Electronic discovery (also called e-discovery) refers to any process in which electronic data is sought, located, secured, and searched with the intent of using it as evidence in a civil or criminal legal case. Discovery of electronic records has become a concern in litigation and government and regulatory investigations. Having policies in place to manage and store this electronic data is a key factor in risk management.

Does your organization have a records retention policy? Many times all the key players in an organization do not come together to create a policy that all employees are aware of and adhere to. Risk managers need input from executives as to who may be implicated in particular legal matters and IT leaders need to know where electronic documents are stored, and where paper documents are located.

Defining a Policy

Restrict what employees can put in writing. Employees should be trained on sending electronic communication inside as well as outside of the organization to ensure that only necessary information is being transmitted. Creation of electronic information is often made without concern as to formality or an understanding that it can be later discovered or taken out of context. Having clear cut guidelines will help to manage the volume and content contained in the data.

Data that is stored should be classified using a strategy called records and information management (RIM). RIM is the practice of controlling the most important records of an organization throughout their life cycle. This includes identifying, storing, archiving, preserving, retrieving, tracking and destroying records. The objectives of a data retention policy are to keep important information for future use or reference, to organize information so it can be searched and accessed at a later date and to dispose of information that is no longer needed. Data that is no longer useful to the business or required by law should be deleted so that it does not come back to haunt a company. Different types of data needs to be retained for different lengths of time.  A data-retention policy often follows a retention schedule that lists every possible type of information that the company could have in its stores and the required retention period. There should also be special instructions for archiving and for the deletion of data, once the time limit has been exceeded. The policy is also likely to include procedures for retaining information when litigation is under way.

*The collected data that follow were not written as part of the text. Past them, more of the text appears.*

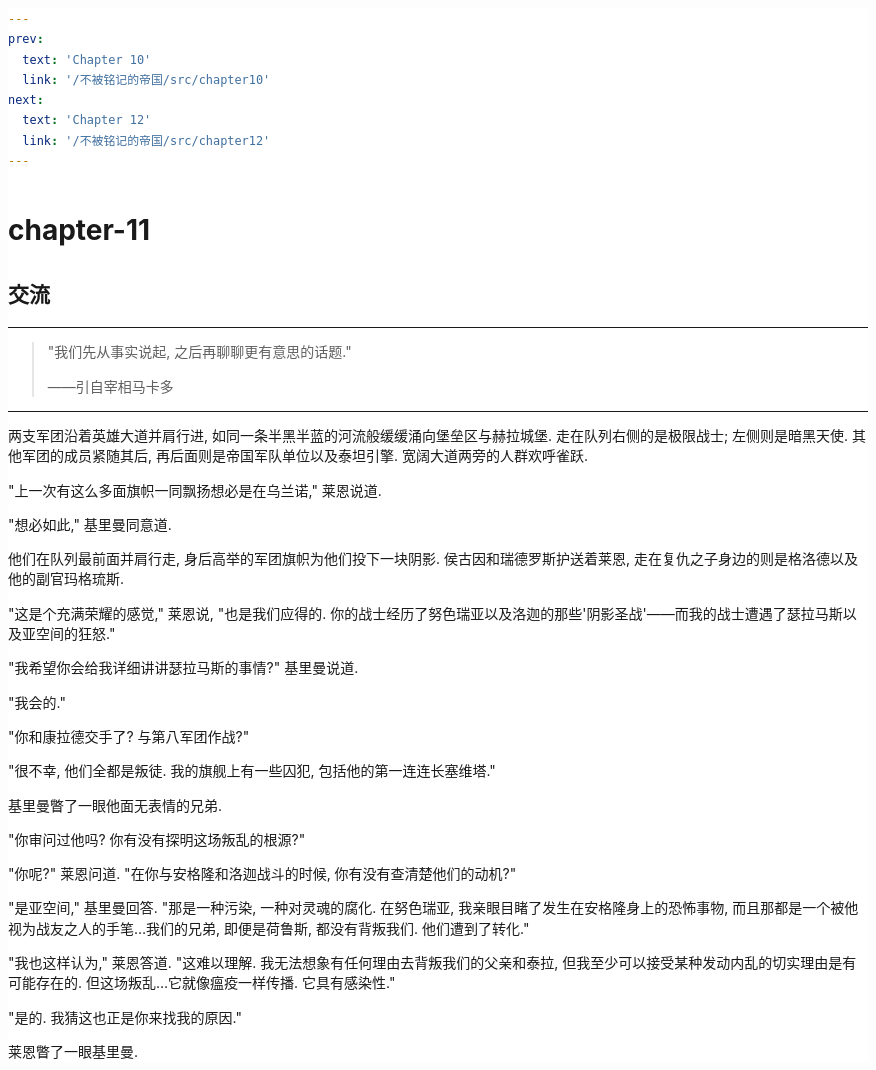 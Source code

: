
 ```yaml
---
prev:
  text: 'Chapter 10'
  link: '/不被铭记的帝国/src/chapter10'
next:
  text: 'Chapter 12'
  link: '/不被铭记的帝国/src/chapter12'
---
```


# chapter-11

## 交流

--------

> "我们先从事实说起, 之后再聊聊更有意思的话题."
>
> ——引自宰相马卡多

--------

两支军团沿着英雄大道并肩行进, 如同一条半黑半蓝的河流般缓缓涌向堡垒区与赫拉城堡. 走在队列右侧的是极限战士; 左侧则是暗黑天使. 其他军团的成员紧随其后, 再后面则是帝国军队单位以及泰坦引擎. 宽阔大道两旁的人群欢呼雀跃.

"上一次有这么多面旗帜一同飘扬想必是在乌兰诺," 莱恩说道.

"想必如此," 基里曼同意道.

他们在队列最前面并肩行走, 身后高举的军团旗帜为他们投下一块阴影. 侯古因和瑞德罗斯护送着莱恩, 走在复仇之子身边的则是格洛德以及他的副官玛格琉斯.

"这是个充满荣耀的感觉," 莱恩说, "也是我们应得的. 你的战士经历了努色瑞亚以及洛迦的那些'阴影圣战'——而我的战士遭遇了瑟拉马斯以及亚空间的狂怒."

"我希望你会给我详细讲讲瑟拉马斯的事情?" 基里曼说道.

"我会的."

"你和康拉德交手了? 与第八军团作战?"

"很不幸, 他们全都是叛徒. 我的旗舰上有一些囚犯, 包括他的第一连连长塞维塔."

基里曼瞥了一眼他面无表情的兄弟.

"你审问过他吗? 你有没有探明这场叛乱的根源?"

"你呢?" 莱恩问道. "在你与安格隆和洛迦战斗的时候, 你有没有查清楚他们的动机?"

"是亚空间," 基里曼回答. "那是一种污染, 一种对灵魂的腐化. 在努色瑞亚, 我亲眼目睹了发生在安格隆身上的恐怖事物, 而且那都是一个被他视为战友之人的手笔…我们的兄弟, 即便是荷鲁斯, 都没有背叛我们. 他们遭到了转化."

"我也这样认为," 莱恩答道. "这难以理解. 我无法想象有任何理由去背叛我们的父亲和泰拉, 但我至少可以接受某种发动内乱的切实理由是有可能存在的. 但这场叛乱…它就像瘟疫一样传播. 它具有感染性."

"是的. 我猜这也正是你来找我的原因."

莱恩瞥了一眼基里曼.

Providing clear guidelines when it comes to electronic communications, organization of data and retention procedures will expedite the eDiscovery response which will in turn decrease costs and delays. Many companies are reluctant to put an eDiscovery risk management plan in place due to the lack of time and training that is needed to create an effective plan. But waiting for the inevitable will not make things easier. Having an action plan in place for managing the risk can make all the difference in the result.